The introduction of VR simulators with the real-time quantitative evaluation of the student input, add another dimension into how feedback is delivered to dental students. Based on these objective simulator-generated metrics further assessment can be provided such as objective augmented feedback to
students, errors detection and correction, as well as informed decisions about student’s competence in particular procedures (Porte et al. 2007).

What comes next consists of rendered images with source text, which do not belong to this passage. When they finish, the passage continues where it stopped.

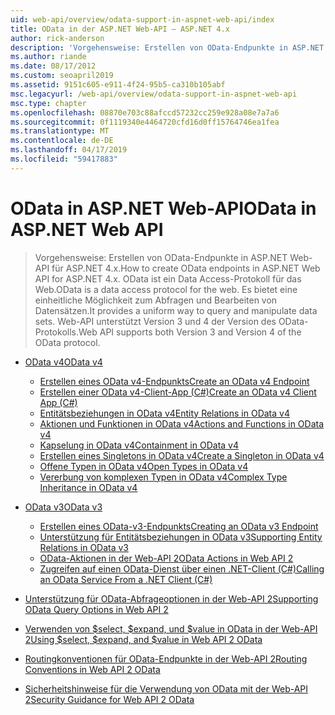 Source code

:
 ```yaml
---
uid: web-api/overview/odata-support-in-aspnet-web-api/index
title: OData in der ASP.NET Web-API – ASP.NET 4.x
author: rick-anderson
description: 'Vorgehensweise: Erstellen von OData-Endpunkte in ASP.NET Web-API für ASP.NET 4.x'
ms.author: riande
ms.date: 08/17/2012
ms.custom: seoapril2019
ms.assetid: 9151c605-e911-4f24-95b5-ca310b105abf
msc.legacyurl: /web-api/overview/odata-support-in-aspnet-web-api
msc.type: chapter
ms.openlocfilehash: 08870e703c88afccd57232cc259e928a08e7a7a6
ms.sourcegitcommit: 0f1119340e4464720cfd16d0ff15764746ea1fea
ms.translationtype: MT
ms.contentlocale: de-DE
ms.lasthandoff: 04/17/2019
ms.locfileid: "59417883"
---
```

# <a name="odata-in-aspnet-web-api"></a><span data-ttu-id="14d7c-103">OData in ASP.NET Web-API</span><span class="sxs-lookup"><span data-stu-id="14d7c-103">OData in ASP.NET Web API</span></span>

> <span data-ttu-id="14d7c-104">Vorgehensweise: Erstellen von OData-Endpunkte in ASP.NET Web-API für ASP.NET 4.x.</span><span class="sxs-lookup"><span data-stu-id="14d7c-104">How to create OData endpoints in ASP.NET Web API for ASP.NET 4.x.</span></span> <span data-ttu-id="14d7c-105">OData ist ein Data Access-Protokoll für das Web.</span><span class="sxs-lookup"><span data-stu-id="14d7c-105">OData is a data access protocol for the web.</span></span> <span data-ttu-id="14d7c-106">Es bietet eine einheitliche Möglichkeit zum Abfragen und Bearbeiten von Datensätzen.</span><span class="sxs-lookup"><span data-stu-id="14d7c-106">It provides a uniform way to query and manipulate data sets.</span></span> <span data-ttu-id="14d7c-107">Web-API unterstützt Version 3 und 4 der Version des OData-Protokolls.</span><span class="sxs-lookup"><span data-stu-id="14d7c-107">Web API supports both Version 3 and Version 4 of the OData protocol.</span></span>


- [<span data-ttu-id="14d7c-108">OData v4</span><span class="sxs-lookup"><span data-stu-id="14d7c-108">OData v4</span></span>](odata-v4/index.md)

    - [<span data-ttu-id="14d7c-109">Erstellen eines OData v4-Endpunkts</span><span class="sxs-lookup"><span data-stu-id="14d7c-109">Create an OData v4 Endpoint</span></span>](odata-v4/create-an-odata-v4-endpoint.md)
    - [<span data-ttu-id="14d7c-110">Erstellen einer OData v4-Client-App (C#)</span><span class="sxs-lookup"><span data-stu-id="14d7c-110">Create an OData v4 Client App (C#)</span></span>](odata-v4/create-an-odata-v4-client-app.md)
    - [<span data-ttu-id="14d7c-111">Entitätsbeziehungen in OData v4</span><span class="sxs-lookup"><span data-stu-id="14d7c-111">Entity Relations in OData v4</span></span>](odata-v4/entity-relations-in-odata-v4.md)
    - [<span data-ttu-id="14d7c-112">Aktionen und Funktionen in OData v4</span><span class="sxs-lookup"><span data-stu-id="14d7c-112">Actions and Functions in OData v4</span></span>](odata-v4/odata-actions-and-functions.md)
    - [<span data-ttu-id="14d7c-113">Kapselung in OData v4</span><span class="sxs-lookup"><span data-stu-id="14d7c-113">Containment in OData v4</span></span>](odata-v4/odata-containment-in-web-api-22.md)
    - [<span data-ttu-id="14d7c-114">Erstellen eines Singletons in OData v4</span><span class="sxs-lookup"><span data-stu-id="14d7c-114">Create a Singleton in OData v4</span></span>](odata-v4/using-a-singleton-in-an-odata-endpoint-in-web-api-22.md)
    - [<span data-ttu-id="14d7c-115">Offene Typen in OData v4</span><span class="sxs-lookup"><span data-stu-id="14d7c-115">Open Types in OData v4</span></span>](odata-v4/use-open-types-in-odata-v4.md)
    - [<span data-ttu-id="14d7c-116">Vererbung von komplexen Typen in OData v4</span><span class="sxs-lookup"><span data-stu-id="14d7c-116">Complex Type Inheritance in OData v4</span></span>](odata-v4/complex-type-inheritance-in-odata-v4.md)
- [<span data-ttu-id="14d7c-117">OData v3</span><span class="sxs-lookup"><span data-stu-id="14d7c-117">OData v3</span></span>](odata-v3/index.md)

    - [<span data-ttu-id="14d7c-118">Erstellen eines OData-v3-Endpunkts</span><span class="sxs-lookup"><span data-stu-id="14d7c-118">Creating an OData v3 Endpoint</span></span>](odata-v3/creating-an-odata-endpoint.md)
    - [<span data-ttu-id="14d7c-119">Unterstützung für Entitätsbeziehungen in OData v3</span><span class="sxs-lookup"><span data-stu-id="14d7c-119">Supporting Entity Relations in OData v3</span></span>](odata-v3/working-with-entity-relations.md)
    - [<span data-ttu-id="14d7c-120">OData-Aktionen in der Web-API 2</span><span class="sxs-lookup"><span data-stu-id="14d7c-120">OData Actions in Web API 2</span></span>](odata-v3/odata-actions.md)
    - [<span data-ttu-id="14d7c-121">Zugreifen auf einen OData-Dienst über einen .NET-Client (C#)</span><span class="sxs-lookup"><span data-stu-id="14d7c-121">Calling an OData Service From a .NET Client (C#)</span></span>](odata-v3/calling-an-odata-service-from-a-net-client.md)
- [<span data-ttu-id="14d7c-122">Unterstützung für OData-Abfrageoptionen in der Web-API 2</span><span class="sxs-lookup"><span data-stu-id="14d7c-122">Supporting OData Query Options in Web API 2</span></span>](supporting-odata-query-options.md)
- [<span data-ttu-id="14d7c-123">Verwenden von $select, $expand, und $value in OData in der Web-API 2</span><span class="sxs-lookup"><span data-stu-id="14d7c-123">Using $select, $expand, and $value in Web API 2 OData</span></span>](using-select-expand-and-value.md)
- [<span data-ttu-id="14d7c-124">Routingkonventionen für OData-Endpunkte in der Web-API 2</span><span class="sxs-lookup"><span data-stu-id="14d7c-124">Routing Conventions in Web API 2 OData</span></span>](odata-routing-conventions.md)
- [<span data-ttu-id="14d7c-125">Sicherheitshinweise für die Verwendung von OData mit der Web-API 2</span><span class="sxs-lookup"><span data-stu-id="14d7c-125">Security Guidance for Web API 2 OData</span></span>](odata-security-guidance.md)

It is critical that dental educators investigate the best pedagogical approaches to utilize such kinematic information to enrich the feedback practices during the simulation experience. They need to draw on key theoretical concepts from other disciplines (particularly education literature, motor skill learning literature) and adapt the best practices to suit our specific needs and ultimately optimize the dental student learning experience.
6.8 Conclusions
The learning of basic manual dexterity skills was accelerated when participants were provided with haptic simulator’s feedback in conjunction with an
experienced dental instructor feedback, relative to groups with access to the device only or instructor only feedback. This was particularly beneficial for the retention of learned skills. There was an overall performance improvement for all groups at the end of the experiment (retention phase), which was evidenced by lower error scores as well as comparable time for task performance (DT). These findings were supported by evidence from motor learning literature which describe the rapid “model-based” learning, based on previously developed ‘forward models’ (as seen in the combined feedback group
performance), and the slower “model-free” learning based on ‘inverse models’ via trial and error (as seen in the device feedback group performance).
These data indicate that integration of VR into a dental curriculum needs consideration in order to maximise VR's potential utility in motor skill learning and to complement existing simulation techniques. This will be discussed further in the next chapter.